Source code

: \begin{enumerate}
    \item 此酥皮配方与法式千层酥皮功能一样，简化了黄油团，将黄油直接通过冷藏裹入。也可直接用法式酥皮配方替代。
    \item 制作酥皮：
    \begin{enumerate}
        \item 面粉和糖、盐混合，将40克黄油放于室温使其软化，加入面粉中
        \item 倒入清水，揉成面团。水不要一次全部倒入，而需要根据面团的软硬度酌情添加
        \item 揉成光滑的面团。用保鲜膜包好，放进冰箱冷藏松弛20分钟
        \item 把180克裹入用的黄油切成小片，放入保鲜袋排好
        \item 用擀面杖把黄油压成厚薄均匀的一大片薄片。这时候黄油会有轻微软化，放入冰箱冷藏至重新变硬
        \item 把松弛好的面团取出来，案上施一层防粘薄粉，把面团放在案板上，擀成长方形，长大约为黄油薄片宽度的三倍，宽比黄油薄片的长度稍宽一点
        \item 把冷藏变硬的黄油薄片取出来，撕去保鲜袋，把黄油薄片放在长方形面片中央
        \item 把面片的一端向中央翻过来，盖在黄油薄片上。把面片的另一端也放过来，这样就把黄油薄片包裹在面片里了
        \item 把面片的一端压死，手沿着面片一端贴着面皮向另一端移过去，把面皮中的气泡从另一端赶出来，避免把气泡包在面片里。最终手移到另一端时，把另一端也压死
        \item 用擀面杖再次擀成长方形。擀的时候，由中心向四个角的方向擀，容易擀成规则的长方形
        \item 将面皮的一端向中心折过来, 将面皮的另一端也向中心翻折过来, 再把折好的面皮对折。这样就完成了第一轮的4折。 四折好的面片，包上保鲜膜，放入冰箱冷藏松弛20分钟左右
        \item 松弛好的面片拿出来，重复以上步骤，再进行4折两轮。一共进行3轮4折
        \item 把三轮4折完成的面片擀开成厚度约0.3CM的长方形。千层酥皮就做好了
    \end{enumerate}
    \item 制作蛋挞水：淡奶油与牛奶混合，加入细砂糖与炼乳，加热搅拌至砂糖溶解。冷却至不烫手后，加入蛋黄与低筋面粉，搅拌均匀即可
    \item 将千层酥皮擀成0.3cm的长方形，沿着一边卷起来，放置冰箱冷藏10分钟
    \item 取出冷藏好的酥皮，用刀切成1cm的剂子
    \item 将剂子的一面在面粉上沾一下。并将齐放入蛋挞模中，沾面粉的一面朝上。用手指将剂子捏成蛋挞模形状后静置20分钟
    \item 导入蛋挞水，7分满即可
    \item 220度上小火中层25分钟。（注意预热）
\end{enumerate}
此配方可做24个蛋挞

────────────────

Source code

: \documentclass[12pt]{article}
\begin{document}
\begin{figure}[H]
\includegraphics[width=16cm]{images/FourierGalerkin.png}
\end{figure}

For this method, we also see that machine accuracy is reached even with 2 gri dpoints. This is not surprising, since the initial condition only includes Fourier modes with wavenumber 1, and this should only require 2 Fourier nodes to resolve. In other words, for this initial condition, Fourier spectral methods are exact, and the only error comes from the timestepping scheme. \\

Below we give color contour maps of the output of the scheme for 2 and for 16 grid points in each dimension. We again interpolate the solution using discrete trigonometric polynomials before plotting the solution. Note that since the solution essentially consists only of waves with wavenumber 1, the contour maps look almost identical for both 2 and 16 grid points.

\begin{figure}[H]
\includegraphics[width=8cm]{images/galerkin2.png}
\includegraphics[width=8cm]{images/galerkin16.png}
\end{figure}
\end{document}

────────────────

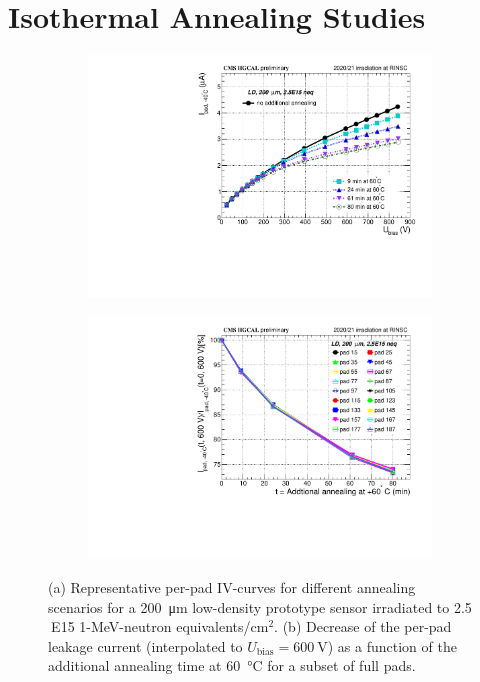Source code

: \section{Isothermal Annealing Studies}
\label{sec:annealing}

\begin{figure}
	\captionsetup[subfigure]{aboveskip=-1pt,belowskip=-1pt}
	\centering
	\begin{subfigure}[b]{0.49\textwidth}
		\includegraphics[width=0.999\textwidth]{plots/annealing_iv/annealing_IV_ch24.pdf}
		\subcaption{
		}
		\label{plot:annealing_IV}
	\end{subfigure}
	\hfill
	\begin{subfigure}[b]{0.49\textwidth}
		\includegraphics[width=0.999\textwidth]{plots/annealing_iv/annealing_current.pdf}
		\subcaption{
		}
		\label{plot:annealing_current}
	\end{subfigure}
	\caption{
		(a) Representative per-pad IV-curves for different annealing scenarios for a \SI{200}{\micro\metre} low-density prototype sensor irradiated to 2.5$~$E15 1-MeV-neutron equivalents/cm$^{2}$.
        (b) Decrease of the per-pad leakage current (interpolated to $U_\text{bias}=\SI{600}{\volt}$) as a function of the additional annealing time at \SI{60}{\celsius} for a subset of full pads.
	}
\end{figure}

────────────────

Scan the records above for the word "textwidth". Copy each line that has it.

RESULT:
	\begin{subfigure}[b]{0.49\textwidth}
		\includegraphics[width=0.999\textwidth]{plots/annealing_iv/annealing_IV_ch24.pdf}
	\begin{subfigure}[b]{0.49\textwidth}
		\includegraphics[width=0.999\textwidth]{plots/annealing_iv/annealing_current.pdf}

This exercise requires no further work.